The core mechanism works as follows:
- MIME type detection: For file paths, the MIME type is determined from the file extension using the system MIME type database. For in-memory byte streams, the MIME type is read from the stream's metadata.
- Pattern matching: Each configured MIME type can be specified as an exact string (e.g.,
text/plain) or as a regular expression pattern (e.g.,audio/.*). The router attempts a full match of the detected MIME type against each pattern in order. - Classification outcomes: Files that match a pattern are placed into the corresponding output bucket. Files that do not match any pattern are placed in an
unclassifiedbucket. Files that cannot be read (e.g., nonexistent paths) go to afailedbucket.

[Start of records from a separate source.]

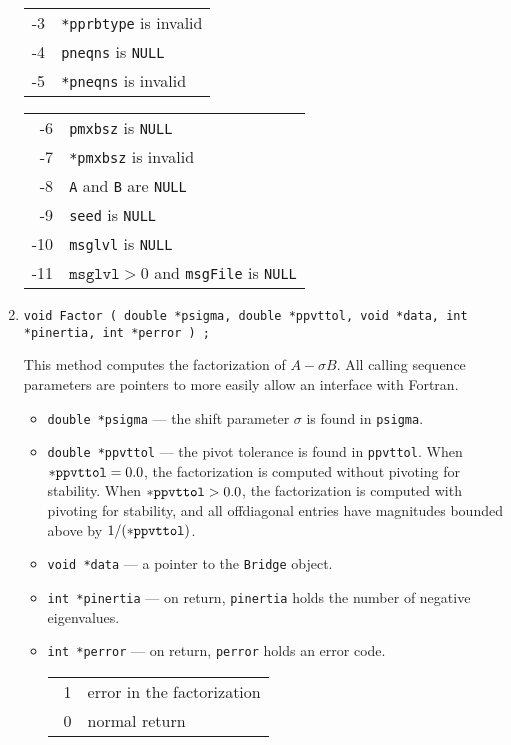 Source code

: \begin{enumerate}
\begin{center}
\begin{tabular}[t]{rl}
-3 & \texttt{*pprbtype} is invalid \\
-4 & \texttt{pneqns} is \texttt{NULL} \\
-5 & \texttt{*pneqns} is invalid
\end{tabular}
\begin{tabular}[t]{rl}
-6 & \texttt{pmxbsz} is \texttt{NULL} \\
-7 & \texttt{*pmxbsz} is invalid \\
-8 & \texttt{A} and \texttt{B} are \texttt{NULL} \\
-9 & \texttt{seed} is \texttt{NULL} \\
-10 & \texttt{msglvl} is \texttt{NULL} \\
-11 & $\texttt{msglvl} > 0$ and \texttt{msgFile} is \texttt{NULL}
\end{tabular}
\end{center}
\item
\begin{verbatim}
void Factor ( double *psigma, double *ppvttol, void *data, int *pinertia, int *perror ) ;
\end{verbatim}
This method computes the factorization of $A - \sigma B$.
All calling sequence parameters are pointers to more
easily allow an interface with Fortran.
\begin{itemize}
\item {\tt double *psigma} --- the shift parameter $\sigma$ is
      found in {\tt *psigma}.
\item {\tt double *ppvttol} --- the pivot tolerance is
      found in {\tt *ppvttol}. When ${\tt *ppvttol} = 0.0$, 
      the factorization is computed without pivoting for stability.
      When ${\tt *ppvttol} > 0.0$, the factorization is computed 
      with pivoting for stability, and all offdiagonal entries 
      have magnitudes bounded above by $1/({\tt *ppvttol})$.
\item {\tt void *data} --- a pointer to the {\tt Bridge} object.
\item {\tt int *pinertia} --- on return, {\tt *pinertia} holds the 
      number of negative eigenvalues.
\item {\tt int *perror} --- on return, {\tt *perror} holds an
      error code.
      \begin{center}
      \begin{tabular}[t]{rl}
      ~1 & error in the factorization \\
      ~0 & normal return \\

\end{tabular}
\end{center}
\end{itemize}
\end{enumerate}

This routing pattern enables fan-out architectures where a single file source feeds into multiple specialized converters, each handling its own format.
Key Properties
- Extensibility: Custom MIME types can be registered to handle non-standard or proprietary file formats.

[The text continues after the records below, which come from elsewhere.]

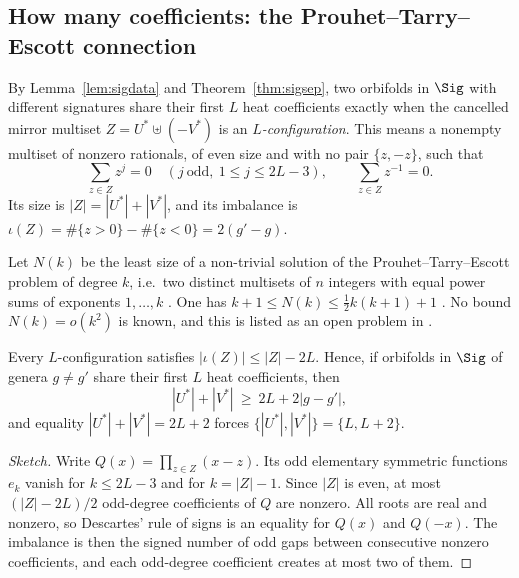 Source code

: %

\subsection{How many coefficients: the Prouhet--Tarry--Escott connection}\label{subsec:pte}

By Lemma~\ref{lem:sigdata} and Theorem~\ref{thm:sigsep}, two orbifolds in $\Sig$ with different
signatures share their first $L$ heat coefficients exactly when the cancelled mirror multiset
$Z=U^*\uplus(-V^*)$ is an \emph{$L$-configuration}. This means a nonempty multiset of nonzero
rationals, of even size and with no pair $\{z,-z\}$, such that
\[
  \sum_{z\in Z}z^{j}=0\quad(j\ \text{odd},\ 1\le j\le 2L-3),\qquad \sum_{z\in Z}z^{-1}=0 .
\]
Its size is $|Z|=|U^*|+|V^*|$, and its imbalance is $\iota(Z)=\#\{z>0\}-\#\{z<0\}=2(g'-g)$.

Let $N(k)$ be the least size of a non-trivial solution of the Prouhet--Tarry--Escott problem
of degree $k$, i.e.\ two distinct multisets of $n$ integers with equal power sums of exponents
$1,\dots,k$ \cite[\S1]{borweiningalls1994}. One has $k+1\le N(k)\le\tfrac12k(k+1)+1$
\cite[Props.~2, 3]{borweiningalls1994}. No bound $N(k)=o(k^2)$ is known, and this is listed
as an open problem in \cite[\S6]{borweiningalls1994}.

\begin{theorem}\label{thm:ptedescartes}
Every $L$-configuration satisfies $|\iota(Z)|\le|Z|-2L$. Hence, if orbifolds in $\Sig$ of genera
$g\neq g'$ share their first $L$ heat coefficients, then
\[
  |U^*|+|V^*|\ \ge\ 2L+2|g-g'| ,
\]
and equality $|U^*|+|V^*|=2L+2$ forces $\{|U^*|,|V^*|\}=\{L,L+2\}$.
\end{theorem}

\begin{proof}[Sketch]
Write $Q(x)=\prod_{z\in Z}(x-z)$. Its odd elementary symmetric functions $e_k$ vanish for
$k\le2L-3$ and for $k=|Z|-1$. Since $|Z|$ is even, at most $(|Z|-2L)/2$ odd-degree coefficients
of $Q$ are nonzero. All roots are real and nonzero, so Descartes' rule of signs is an equality
for $Q(x)$ and $Q(-x)$. The imbalance is then the signed number of odd gaps between consecutive
nonzero coefficients, and each odd-degree coefficient creates at most two of them.
\end{proof}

- Regex support: Broad categories (such as all audio or all image types) can be captured with a single pattern.
- Error handling: Missing files can either raise exceptions or be silently classified as failed, depending on configuration.
- Metadata propagation: Optional metadata can be attached to sources during routing, converting file paths to ByteStream objects as needed.
Usage
File Type Routing is used at the entry point of document ingestion pipelines where multiple file formats must be processed. The router is placed immediately after the file source and before format-specific converters. Each output connection from the router feeds into the appropriate converter component (e.g., a text converter, a PDF converter, or an HTML converter).
A typical pipeline topology looks like:
[File Sources] --> [FileTypeRouter] --text/plain--> [TextFileToDocument]
--application/pdf--> [PyPDFToDocument]
--unclassified--> [FallbackHandler]
Theoretical Basis
File Type Routing is grounded in the MIME type standard (RFC 2045, RFC 6838), which defines a hierarchical naming scheme for content types. The type/subtype structure (e.g., application/pdf, text/plain) provides a standardized vocabulary for classifying file content. Extension-based detection relies on well-maintained mappings between file extensions and MIME types maintained by operating systems and the Python mimetypes module.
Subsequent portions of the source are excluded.